EXERCISE DATA section start

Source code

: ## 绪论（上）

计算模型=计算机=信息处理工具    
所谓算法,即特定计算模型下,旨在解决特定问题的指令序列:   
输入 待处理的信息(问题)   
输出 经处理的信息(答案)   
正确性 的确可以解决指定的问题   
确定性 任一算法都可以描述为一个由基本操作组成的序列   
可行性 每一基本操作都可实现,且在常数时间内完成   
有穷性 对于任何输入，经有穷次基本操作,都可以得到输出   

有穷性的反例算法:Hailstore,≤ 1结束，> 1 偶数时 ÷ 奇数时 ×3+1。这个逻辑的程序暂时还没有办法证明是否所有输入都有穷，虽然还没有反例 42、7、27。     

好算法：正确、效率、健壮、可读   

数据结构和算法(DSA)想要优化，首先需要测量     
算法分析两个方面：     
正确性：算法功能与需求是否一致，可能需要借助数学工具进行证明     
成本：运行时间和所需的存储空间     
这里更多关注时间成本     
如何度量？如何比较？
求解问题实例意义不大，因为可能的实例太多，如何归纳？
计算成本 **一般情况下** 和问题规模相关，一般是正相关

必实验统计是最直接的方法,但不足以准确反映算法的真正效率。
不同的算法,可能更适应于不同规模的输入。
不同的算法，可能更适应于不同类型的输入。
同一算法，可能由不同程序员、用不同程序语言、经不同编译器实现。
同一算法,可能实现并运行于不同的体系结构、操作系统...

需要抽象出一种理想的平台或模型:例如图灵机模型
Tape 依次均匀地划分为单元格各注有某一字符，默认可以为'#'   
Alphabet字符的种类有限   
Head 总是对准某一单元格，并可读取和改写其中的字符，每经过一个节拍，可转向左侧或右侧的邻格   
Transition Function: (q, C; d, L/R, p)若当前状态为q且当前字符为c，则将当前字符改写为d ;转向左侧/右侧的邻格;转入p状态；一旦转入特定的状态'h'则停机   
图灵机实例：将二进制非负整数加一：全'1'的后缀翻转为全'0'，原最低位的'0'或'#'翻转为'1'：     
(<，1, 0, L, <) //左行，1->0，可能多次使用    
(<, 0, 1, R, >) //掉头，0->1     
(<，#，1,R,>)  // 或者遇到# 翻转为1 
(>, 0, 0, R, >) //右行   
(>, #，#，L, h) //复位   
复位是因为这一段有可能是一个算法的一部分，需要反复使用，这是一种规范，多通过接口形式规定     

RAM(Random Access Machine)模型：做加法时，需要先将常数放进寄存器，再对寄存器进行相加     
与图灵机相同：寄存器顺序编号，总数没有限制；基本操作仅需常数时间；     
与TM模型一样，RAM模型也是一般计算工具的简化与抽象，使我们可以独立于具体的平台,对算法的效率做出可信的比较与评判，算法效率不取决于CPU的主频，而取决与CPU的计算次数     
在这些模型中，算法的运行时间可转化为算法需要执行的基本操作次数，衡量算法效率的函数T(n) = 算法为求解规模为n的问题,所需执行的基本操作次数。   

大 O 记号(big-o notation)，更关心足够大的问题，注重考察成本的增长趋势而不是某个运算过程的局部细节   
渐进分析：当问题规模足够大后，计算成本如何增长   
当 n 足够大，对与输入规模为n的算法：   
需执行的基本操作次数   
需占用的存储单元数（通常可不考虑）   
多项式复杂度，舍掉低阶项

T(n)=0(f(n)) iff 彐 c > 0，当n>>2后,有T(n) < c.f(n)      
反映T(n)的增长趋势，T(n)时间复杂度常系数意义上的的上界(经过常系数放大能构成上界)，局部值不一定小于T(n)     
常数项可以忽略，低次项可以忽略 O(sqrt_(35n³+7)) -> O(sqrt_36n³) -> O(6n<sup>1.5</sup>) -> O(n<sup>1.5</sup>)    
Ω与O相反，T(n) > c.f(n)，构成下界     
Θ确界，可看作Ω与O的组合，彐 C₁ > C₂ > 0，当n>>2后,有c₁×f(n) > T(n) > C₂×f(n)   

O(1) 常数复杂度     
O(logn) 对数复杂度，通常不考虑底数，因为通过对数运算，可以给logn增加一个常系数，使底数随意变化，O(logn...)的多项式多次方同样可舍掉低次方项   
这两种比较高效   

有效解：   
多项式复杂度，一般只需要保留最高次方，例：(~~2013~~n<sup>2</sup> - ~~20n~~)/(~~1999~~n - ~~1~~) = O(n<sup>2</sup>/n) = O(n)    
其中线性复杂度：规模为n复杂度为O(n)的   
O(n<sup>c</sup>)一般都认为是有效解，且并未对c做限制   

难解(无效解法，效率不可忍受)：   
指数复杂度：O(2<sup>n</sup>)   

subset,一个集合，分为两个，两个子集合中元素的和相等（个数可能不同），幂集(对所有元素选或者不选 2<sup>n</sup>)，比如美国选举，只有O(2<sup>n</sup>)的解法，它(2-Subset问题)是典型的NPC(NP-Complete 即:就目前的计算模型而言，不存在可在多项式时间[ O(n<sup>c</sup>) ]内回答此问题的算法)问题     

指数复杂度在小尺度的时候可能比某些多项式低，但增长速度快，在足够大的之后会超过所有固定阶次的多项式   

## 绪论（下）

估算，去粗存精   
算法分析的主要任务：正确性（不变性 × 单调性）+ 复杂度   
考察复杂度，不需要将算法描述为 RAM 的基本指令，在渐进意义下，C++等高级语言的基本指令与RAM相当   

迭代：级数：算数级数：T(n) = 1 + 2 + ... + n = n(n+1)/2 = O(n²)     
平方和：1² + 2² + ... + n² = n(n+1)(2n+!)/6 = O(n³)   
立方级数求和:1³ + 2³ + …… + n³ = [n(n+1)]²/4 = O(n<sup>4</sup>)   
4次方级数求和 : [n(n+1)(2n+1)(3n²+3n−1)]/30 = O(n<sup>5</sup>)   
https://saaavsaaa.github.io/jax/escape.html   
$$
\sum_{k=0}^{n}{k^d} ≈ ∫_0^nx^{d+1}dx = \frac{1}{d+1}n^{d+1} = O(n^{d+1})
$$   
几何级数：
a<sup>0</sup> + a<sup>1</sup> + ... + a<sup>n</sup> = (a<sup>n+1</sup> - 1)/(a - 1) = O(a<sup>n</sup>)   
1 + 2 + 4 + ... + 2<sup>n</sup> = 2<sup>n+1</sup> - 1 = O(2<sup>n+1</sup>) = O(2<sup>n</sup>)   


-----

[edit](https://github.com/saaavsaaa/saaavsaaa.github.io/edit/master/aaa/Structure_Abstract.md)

EXERCISE DATA section end

> AIM OF THE EXERCISE
Repeat every entry exactly, please.

> OUTPUT BELOW
Source code

: ## 绪论（上）

计算模型=计算机=信息处理工具    
所谓算法,即特定计算模型下,旨在解决特定问题的指令序列:   
输入 待处理的信息(问题)   
输出 经处理的信息(答案)   
正确性 的确可以解决指定的问题   
确定性 任一算法都可以描述为一个由基本操作组成的序列   
可行性 每一基本操作都可实现,且在常数时间内完成   
有穷性 对于任何输入，经有穷次基本操作,都可以得到输出   

有穷性的反例算法:Hailstore,≤ 1结束，> 1 偶数时 ÷ 奇数时 ×3+1。这个逻辑的程序暂时还没有办法证明是否所有输入都有穷，虽然还没有反例 42、7、27。     

好算法：正确、效率、健壮、可读   

数据结构和算法(DSA)想要优化，首先需要测量     
算法分析两个方面：     
正确性：算法功能与需求是否一致，可能需要借助数学工具进行证明     
成本：运行时间和所需的存储空间     
这里更多关注时间成本     
如何度量？如何比较？
求解问题实例意义不大，因为可能的实例太多，如何归纳？
计算成本 **一般情况下** 和问题规模相关，一般是正相关

必实验统计是最直接的方法,但不足以准确反映算法的真正效率。
不同的算法,可能更适应于不同规模的输入。
不同的算法，可能更适应于不同类型的输入。
同一算法，可能由不同程序员、用不同程序语言、经不同编译器实现。
同一算法,可能实现并运行于不同的体系结构、操作系统...

需要抽象出一种理想的平台或模型:例如图灵机模型
Tape 依次均匀地划分为单元格各注有某一字符，默认可以为'#'   
Alphabet字符的种类有限   
Head 总是对准某一单元格，并可读取和改写其中的字符，每经过一个节拍，可转向左侧或右侧的邻格   
Transition Function: (q, C; d, L/R, p)若当前状态为q且当前字符为c，则将当前字符改写为d ;转向左侧/右侧的邻格;转入p状态；一旦转入特定的状态'h'则停机   
图灵机实例：将二进制非负整数加一：全'1'的后缀翻转为全'0'，原最低位的'0'或'#'翻转为'1'：     
(<，1, 0, L, <) //左行，1->0，可能多次使用    
(<, 0, 1, R, >) //掉头，0->1     
(<，#，1,R,>)  // 或者遇到# 翻转为1 
(>, 0, 0, R, >) //右行   
(>, #，#，L, h) //复位   
复位是因为这一段有可能是一个算法的一部分，需要反复使用，这是一种规范，多通过接口形式规定     

RAM(Random Access Machine)模型：做加法时，需要先将常数放进寄存器，再对寄存器进行相加     
与图灵机相同：寄存器顺序编号，总数没有限制；基本操作仅需常数时间；     
与TM模型一样，RAM模型也是一般计算工具的简化与抽象，使我们可以独立于具体的平台,对算法的效率做出可信的比较与评判，算法效率不取决于CPU的主频，而取决与CPU的计算次数     
在这些模型中，算法的运行时间可转化为算法需要执行的基本操作次数，衡量算法效率的函数T(n) = 算法为求解规模为n的问题,所需执行的基本操作次数。   

大 O 记号(big-o notation)，更关心足够大的问题，注重考察成本的增长趋势而不是某个运算过程的局部细节   
渐进分析：当问题规模足够大后，计算成本如何增长   
当 n 足够大，对与输入规模为n的算法：   
需执行的基本操作次数   
需占用的存储单元数（通常可不考虑）   
多项式复杂度，舍掉低阶项

T(n)=0(f(n)) iff 彐 c > 0，当n>>2后,有T(n) < c.f(n)      
反映T(n)的增长趋势，T(n)时间复杂度常系数意义上的的上界(经过常系数放大能构成上界)，局部值不一定小于T(n)     
常数项可以忽略，低次项可以忽略 O(sqrt_(35n³+7)) -> O(sqrt_36n³) -> O(6n<sup>1.5</sup>) -> O(n<sup>1.5</sup>)    
Ω与O相反，T(n) > c.f(n)，构成下界     
Θ确界，可看作Ω与O的组合，彐 C₁ > C₂ > 0，当n>>2后,有c₁×f(n) > T(n) > C₂×f(n)   

O(1) 常数复杂度     
O(logn) 对数复杂度，通常不考虑底数，因为通过对数运算，可以给logn增加一个常系数，使底数随意变化，O(logn...)的多项式多次方同样可舍掉低次方项   
这两种比较高效   

有效解：   
多项式复杂度，一般只需要保留最高次方，例：(~~2013~~n<sup>2</sup> - ~~20n~~)/(~~1999~~n - ~~1~~) = O(n<sup>2</sup>/n) = O(n)    
其中线性复杂度：规模为n复杂度为O(n)的   
O(n<sup>c</sup>)一般都认为是有效解，且并未对c做限制   

难解(无效解法，效率不可忍受)：   
指数复杂度：O(2<sup>n</sup>)   

subset,一个集合，分为两个，两个子集合中元素的和相等（个数可能不同），幂集(对所有元素选或者不选 2<sup>n</sup>)，比如美国选举，只有O(2<sup>n</sup>)的解法，它(2-Subset问题)是典型的NPC(NP-Complete 即:就目前的计算模型而言，不存在可在多项式时间[ O(n<sup>c</sup>) ]内回答此问题的算法)问题     

指数复杂度在小尺度的时候可能比某些多项式低，但增长速度快，在足够大的之后会超过所有固定阶次的多项式   

## 绪论（下）

估算，去粗存精   
算法分析的主要任务：正确性（不变性 × 单调性）+ 复杂度   
考察复杂度，不需要将算法描述为 RAM 的基本指令，在渐进意义下，C++等高级语言的基本指令与RAM相当   

迭代：级数：算数级数：T(n) = 1 + 2 + ... + n = n(n+1)/2 = O(n²)     
平方和：1² + 2² + ... + n² = n(n+1)(2n+!)/6 = O(n³)   
立方级数求和:1³ + 2³ + …… + n³ = [n(n+1)]²/4 = O(n<sup>4</sup>)   
4次方级数求和 : [n(n+1)(2n+1)(3n²+3n−1)]/30 = O(n<sup>5</sup>)   
https://saaavsaaa.github.io/jax/escape.html   
$$
\sum_{k=0}^{n}{k^d} ≈ ∫_0^nx^{d+1}dx = \frac{1}{d+1}n^{d+1} = O(n^{d+1})
$$   
几何级数：
a<sup>0</sup> + a<sup>1</sup> + ... + a<sup>n</sup> = (a<sup>n+1</sup> - 1)/(a - 1) = O(a<sup>n</sup>)   
1 + 2 + 4 + ... + 2<sup>n</sup> = 2<sup>n+1</sup> - 1 = O(2<sup>n+1</sup>) = O(2<sup>n</sup>)   


-----

[edit](https://github.com/saaavsaaa/saaavsaaa.github.io/edit/master/aaa/Structure_Abstract.md)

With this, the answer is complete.